The Cabinet Secretariat said it is “currently looking into the use of pictograms to identify the evacuation sites.”
The government has set until the end of fiscal 2025 for the period to make a concentrated effort to secure emergency temporary evacuation sites. However, the snag of setting up a system for accepting evacuees has also emerged.
“The entrances to schools are locked during the day for security reasons,” said the vice principal of an elementary school in central Tokyo that is a designated evacuation site. “It would be difficult to immediately accept residents who are evacuating.”
According to the Cabinet Secretariat, the government has not prepared a manual for the operation of the emergency evacuation sites.

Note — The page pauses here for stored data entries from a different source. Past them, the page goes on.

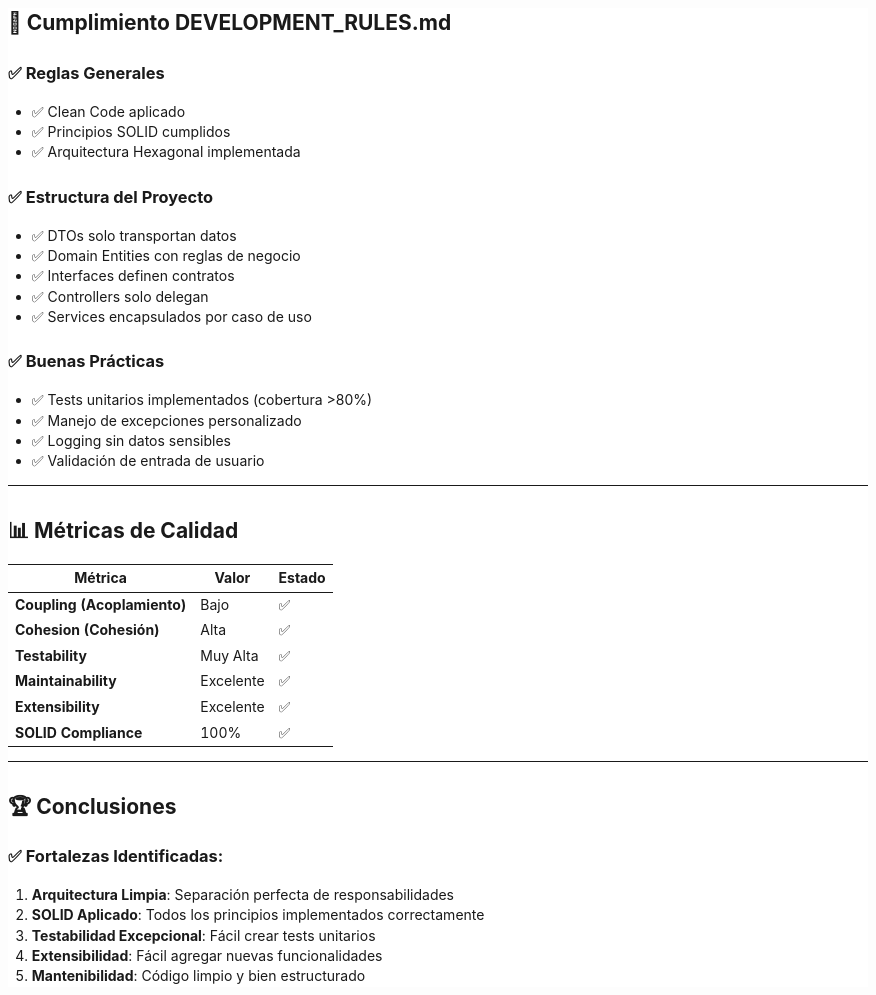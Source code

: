 
## 🎯 Cumplimiento DEVELOPMENT_RULES.md

### ✅ **Reglas Generales**
- ✅ Clean Code aplicado
- ✅ Principios SOLID cumplidos
- ✅ Arquitectura Hexagonal implementada

### ✅ **Estructura del Proyecto**
- ✅ DTOs solo transportan datos
- ✅ Domain Entities con reglas de negocio
- ✅ Interfaces definen contratos
- ✅ Controllers solo delegan
- ✅ Services encapsulados por caso de uso

### ✅ **Buenas Prácticas**
- ✅ Tests unitarios implementados (cobertura >80%)
- ✅ Manejo de excepciones personalizado
- ✅ Logging sin datos sensibles
- ✅ Validación de entrada de usuario

---

## 📊 Métricas de Calidad

| Métrica | Valor | Estado |
|---------|-------|--------|
| **Coupling (Acoplamiento)** | Bajo | ✅ |
| **Cohesion (Cohesión)** | Alta | ✅ |
| **Testability** | Muy Alta | ✅ |
| **Maintainability** | Excelente | ✅ |
| **Extensibility** | Excelente | ✅ |
| **SOLID Compliance** | 100% | ✅ |

---

## 🏆 Conclusiones

### ✅ **Fortalezas Identificadas:**
1. **Arquitectura Limpia**: Separación perfecta de responsabilidades
2. **SOLID Aplicado**: Todos los principios implementados correctamente
3. **Testabilidad Excepcional**: Fácil crear tests unitarios
4. **Extensibilidad**: Fácil agregar nuevas funcionalidades
5. **Mantenibilidad**: Código limpio y bien estructurado
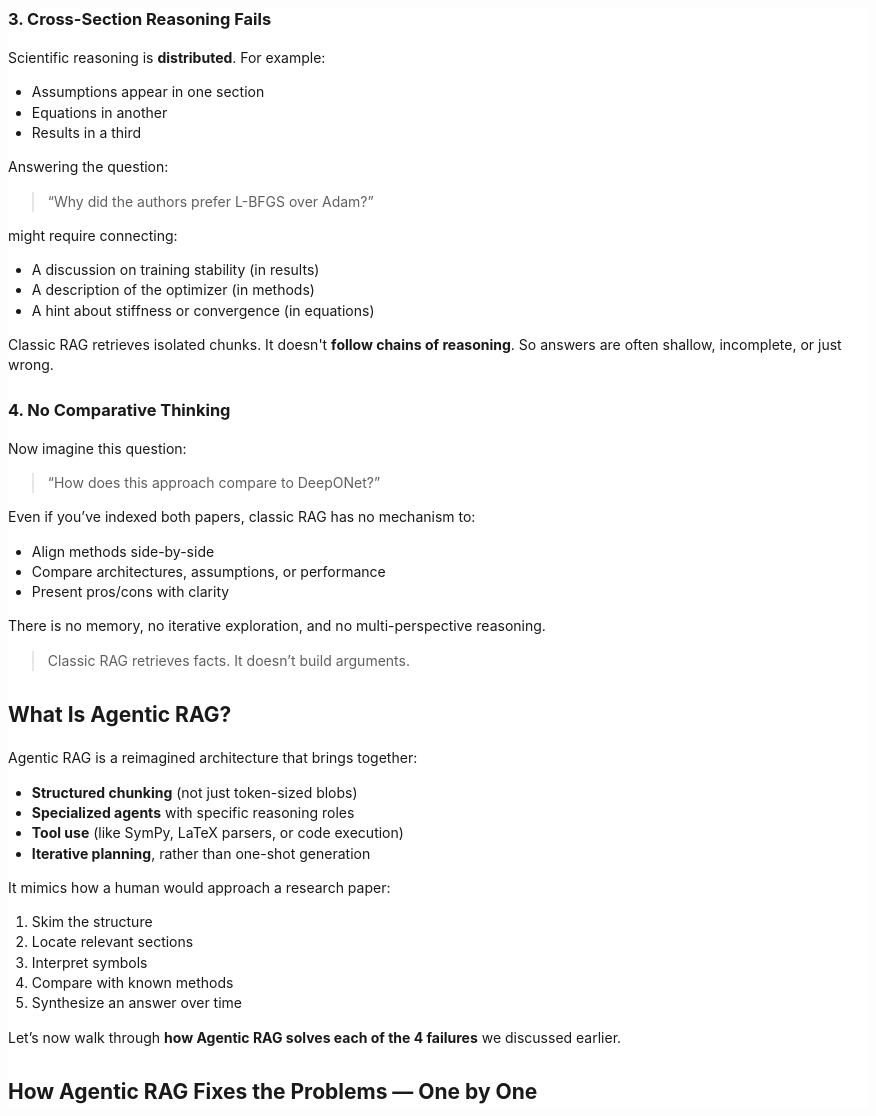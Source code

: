 ### 3. **Cross-Section Reasoning Fails**

Scientific reasoning is **distributed**. For example:

* Assumptions appear in one section
* Equations in another
* Results in a third

Answering the question:

> “Why did the authors prefer L-BFGS over Adam?”

might require connecting:

* A discussion on training stability (in results)
* A description of the optimizer (in methods)
* A hint about stiffness or convergence (in equations)

Classic RAG retrieves isolated chunks. It doesn't **follow chains of reasoning**. So answers are often shallow, incomplete, or just wrong.

### 4. **No Comparative Thinking**

Now imagine this question:

> “How does this approach compare to DeepONet?”

Even if you’ve indexed both papers, classic RAG has no mechanism to:

* Align methods side-by-side
* Compare architectures, assumptions, or performance
* Present pros/cons with clarity

There is no memory, no iterative exploration, and no multi-perspective reasoning.

> Classic RAG retrieves facts. It doesn’t build arguments.

## What Is Agentic RAG?

Agentic RAG is a reimagined architecture that brings together:

* **Structured chunking** (not just token-sized blobs)
* **Specialized agents** with specific reasoning roles
* **Tool use** (like SymPy, LaTeX parsers, or code execution)
* **Iterative planning**, rather than one-shot generation

It mimics how a human would approach a research paper:

1. Skim the structure
2. Locate relevant sections
3. Interpret symbols
4. Compare with known methods
5. Synthesize an answer over time

Let’s now walk through **how Agentic RAG solves each of the 4 failures** we discussed earlier.

## How Agentic RAG Fixes the Problems — One by One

At a Tokyo elementary school in another ward, the vice principal said, “If a major earthquake hits, the local disaster response team is supposed to unlock the entrance of the school building. But we have never discussed with teachers the process for accepting [evacuees] in the event of a crisis.”
Since May, 58 underground Tokyo Metro subway stations have been designated as emergency temporary evacuation sites. In case of emergency, they can hold a large number of evacuees. However, “We have not yet decided what station staff will do at such times,” a Tokyo Metro official said.
Likewise, the Toei Subway has 57 of its stations designated as evacuation sites, but has not yet decided how to respond to contingencies.
“Even a single missile attack can cause an infinite variety of damage, depending on the type of warhead, the circumstances of the explosion and how often the attack is repeated” said National Defense Academy Prof. Naofumi Miyasaka, an expert on civil protection administration.
“It is impossible to hypothesize every possible situation. As such, it is rational to first improve operational aspects, such as making use of existing facilities and repeatedly conducting evacuation drills.